The globalization of evil autocompletion

 

Beware of cliche’ search engines!

You may already know that the autocomplete feature of Google, and other search engines, can be controversial, or worst. If it’s any consolation, it is equally bad everywhere.

Two preliminary papers (here and here) by Dr. Yidnekachew Redda Haile and other researchers, describe how problematic the Google Autocomplete predictions are in Indigenous East African Languages, namely Amharic, Swahili and Somali. In this screenshot, for example:

The globalization of evil autocompletion /img/ethiopian-google-autocomplete.jpg

the Amharic autocomplete for keywords related to women are very sexualised and pornified against the Ethiopian culture and norms. In this one, instead:

The globalization of evil autocompletion /img/ethiopian-google-autocomplete-2.jpg

the autocomplete results for politicians related Somali Keywords include words, such as “clan”, that are highly divisive in that context.

It’s people, not (just) Google

In my own opinion, the initial culprits of things like these are people, not Google for sure. If what enough people only search online the age, or bra size, or ethnicity of other individuals, instead of what those same individuals actually do or say… then the search engine will believe that all its users have the same priorities, and react accordingly.

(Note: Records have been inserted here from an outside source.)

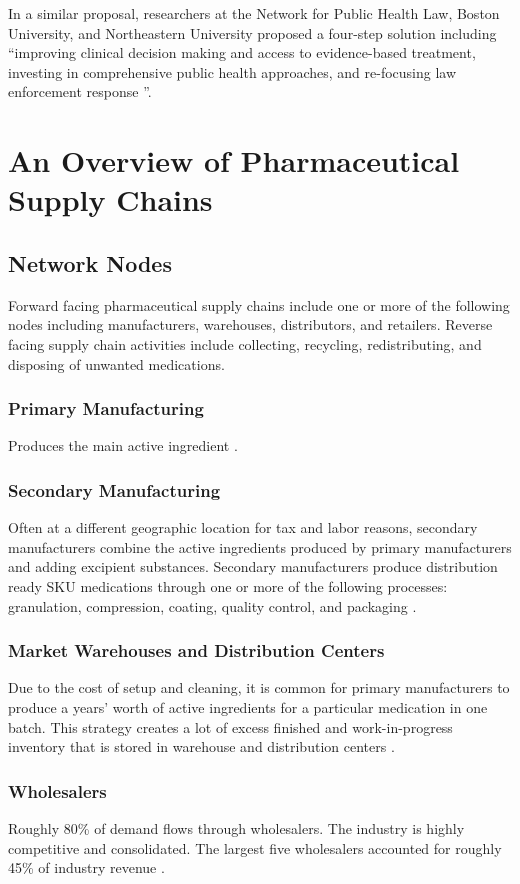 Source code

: \documentclass[sigconf]{acmart}
\begin{document}
In a similar proposal, researchers at the Network for Public Health Law, Boston University, and Northeastern University proposed a four-step solution including ``improving clinical decision making and access to evidence-based treatment, investing in comprehensive public health approaches, and re-focusing law enforcement response ''\cite{Davis01}.

\section{An Overview of Pharmaceutical Supply Chains}
\subsection{Network Nodes}
Forward facing pharmaceutical supply chains include one or more of the following nodes including manufacturers, warehouses, distributors, and retailers. Reverse facing supply chain activities include collecting, recycling, redistributing, and disposing of unwanted medications.  
\subsubsection{Primary Manufacturing} Produces the main active ingredient \cite{Shah01}.
\subsubsection{Secondary Manufacturing} Often at a different geographic location for tax and labor reasons, secondary manufacturers combine the active ingredients produced by primary manufacturers and adding excipient substances. Secondary manufacturers produce distribution ready SKU medications through one or more of the following processes: granulation, compression, coating, quality control, and packaging \cite{Shah01}.
\subsubsection{Market Warehouses and Distribution Centers} Due to the cost of setup and cleaning, it is common for primary manufacturers to produce a years' worth of active ingredients for a particular medication in one batch. This strategy creates a lot of excess finished and work-in-progress inventory that is stored in warehouse and distribution centers \cite{Shah01}.
\subsubsection{Wholesalers} Roughly 80\% of demand flows through wholesalers. The industry is highly competitive and consolidated. The largest five wholesalers accounted for roughly 45\% of industry revenue \cite{Shah01} \cite{Hoovers01}.
\end{document}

All this does not change the fact that it is very important to discover, and document, all these suggestions and reinforcements of stereotypes. The opposite is true.

Dr. Haile and his colleagues rightly ask “if the first Search prediction for the Somali word for “girl” is “naked” (which it was in our test) then is this acceptable? Who gets to decide? Or what does this “prediction” actually tell us?”

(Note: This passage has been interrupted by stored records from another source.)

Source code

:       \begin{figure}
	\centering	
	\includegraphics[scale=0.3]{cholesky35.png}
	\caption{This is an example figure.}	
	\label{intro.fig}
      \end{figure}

My answer to the last question is that screenshots like those, and the underlying research, should be shown, and explained, in any “internet literacy” class.

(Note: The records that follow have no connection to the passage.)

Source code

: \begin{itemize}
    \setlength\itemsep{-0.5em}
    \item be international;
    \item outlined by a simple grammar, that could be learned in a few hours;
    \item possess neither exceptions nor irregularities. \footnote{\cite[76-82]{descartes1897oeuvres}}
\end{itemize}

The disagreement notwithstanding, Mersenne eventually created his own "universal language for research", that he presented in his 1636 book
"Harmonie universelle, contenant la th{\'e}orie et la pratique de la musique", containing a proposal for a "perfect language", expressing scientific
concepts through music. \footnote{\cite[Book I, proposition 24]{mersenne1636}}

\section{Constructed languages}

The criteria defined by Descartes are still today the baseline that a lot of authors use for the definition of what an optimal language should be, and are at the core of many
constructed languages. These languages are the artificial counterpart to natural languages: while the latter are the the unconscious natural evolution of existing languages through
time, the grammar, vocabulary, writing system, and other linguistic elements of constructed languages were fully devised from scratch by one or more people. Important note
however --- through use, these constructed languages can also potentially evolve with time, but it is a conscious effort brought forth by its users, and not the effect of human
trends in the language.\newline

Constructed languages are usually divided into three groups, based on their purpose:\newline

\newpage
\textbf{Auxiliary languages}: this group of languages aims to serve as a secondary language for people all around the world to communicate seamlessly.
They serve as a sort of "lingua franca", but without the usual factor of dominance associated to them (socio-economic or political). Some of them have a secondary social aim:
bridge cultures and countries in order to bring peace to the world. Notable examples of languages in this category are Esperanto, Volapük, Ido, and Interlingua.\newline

An important reason for doing so is that solving what we may call the “root problem”, that is preventing the autocompletion (or “prediction”, as Google itself calls it) feature would be practically impossible to do, and with side effects worst than the one it should cure.

The question is, can the same human beings who create and (often even unconsciously) perpetuate unfair and divisive stereotypes really expect to give software definitive instructions of how to not repeat them? Or trust any software from learning itself, starting from unavoidably biased data? Or have one software do it equally well, for thousands of wildly different cultures?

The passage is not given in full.